Lazio, attacco da rifondare. I dati non mentono: a secco in 17 gare di campionato

Noslin e Isaksen, con soli 5 timbri, sono i “capocannonieri”.

Ruotano gli interpreti, non cambiano i risultati: tridente impotente, il derby è stata l’ennesima dimostrazione. Cancellieri, Dia e Noslin, zero reti e tante gestioni rivedibili delle situazioni offensive. Due pedine su tre diverse rispetto alla finale di Coppa Italia: con l’Inter erano stati scelti Isaksen e Zaccagni ai lati dell’olandese, in quel caso schierato da centravanti e non da esterno. Maldini e Pedro i subentrati in corsa nelle ultime due sfide, Ratkov quello nemmeno preso in considerazione. Ci vorrà, sottolinea il Corriere dello Sport, una rivoluzione estiva per rialzare il livello dell’attacco biancoceleste, con o senza Comandante in panchina.
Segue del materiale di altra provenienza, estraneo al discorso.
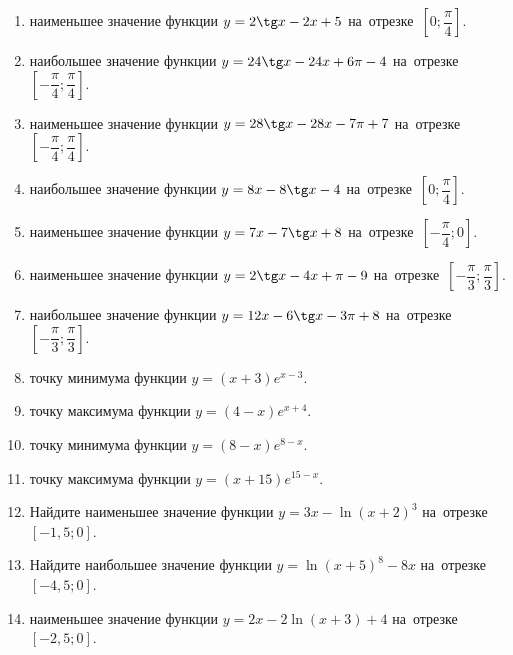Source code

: \documentclass[a4paper,10pt]{article}
\begin{document}
\begin{enumerate}
\item {} наименьшее значение функции $y=2\tg x-2x+5$ на~отрезке~$\left[0;\dfrac{\pi }{4}\right]$.

\item {} наибольшее значение функции $y=24\tg x-24x+6\pi -4$ на~отрезке~$\left[-\dfrac{\pi }{4};\dfrac{\pi }{4}\right]$.

\item {} наименьшее значение функции $y=28\tg x-28x-7\pi +7$ на~отрезке~$\left[-\dfrac{\pi }{4};\dfrac{\pi }{4}\right]$.

\item {} наибольшее значение функции $y=8x-8\tg x-4$ на~отрезке~$\left[0;\dfrac{\pi }{4}\right]$.

\item {} наименьшее значение функции $y=7x-7\tg x+8$ на~отрезке~$\left[-\dfrac{\pi }{4};0\right]$.

\item {} наименьшее значение функции $y=2\tg x-4x+\pi -9$ на~отрезке~$\left[-\dfrac{\pi }{3};\dfrac{\pi }{3}\right]$.

\item {} наибольшее значение функции $y=12x-6\tg x-3\pi +8$ на~отрезке~$\left[-\dfrac{\pi }{3};\dfrac{\pi }{3}\right]$.

\item {} точку минимума функции $y=\left(x+3\right)e^{x-3}$.

\item {} точку максимума функции $y=\left(4-x\right)e^{x+4}$.

\item {} точку минимума функции $y=\left(8-x\right)e^{8-x}$.

\item {} точку максимума функции $y=\left(x+15\right)e^{15-x}$.

\item Найдите наименьшее значение функции $y=3x-\ln \left(x+2\right)^3$ на~отрезке~$\left[-1,5;0\right]$.

\item Найдите наибольшее значение функции $y=\ln \left(x+5\right)^8-8x$ на~отрезке~$\left[-4,5;0\right]$.

\item {} наименьшее значение функции $y=2x-2\ln \left(x+3\right)+4$ на~отрезке~$\left[-2,5;0\right]$.


\end{enumerate}
\end{document}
Nessuno punge, nessuno convince.

E la Lazio con ieri, conclude il quotidiano, è salita a 17 match di campionato a secco: in Serie A non gli succedeva addirittura dal 1988-1989 (17 pure quell’anno). I dati non mentono. Noslin e Isaksen, con soli 5 timbri, sono i “capocannonieri” di una rosa che finora ha disputato 42 partite complessive (diventeranno 43 con l’ultima gara con il Pisa). Cancellieri, Zaccagni (ora ai box per una distrazione muscolare) e Pedro inseguono a 4. Lo spagnolo – quasi 39 anni e ormai ai saluti – è quello che ha la media gol-minuti migliore (una rete ogni 248′).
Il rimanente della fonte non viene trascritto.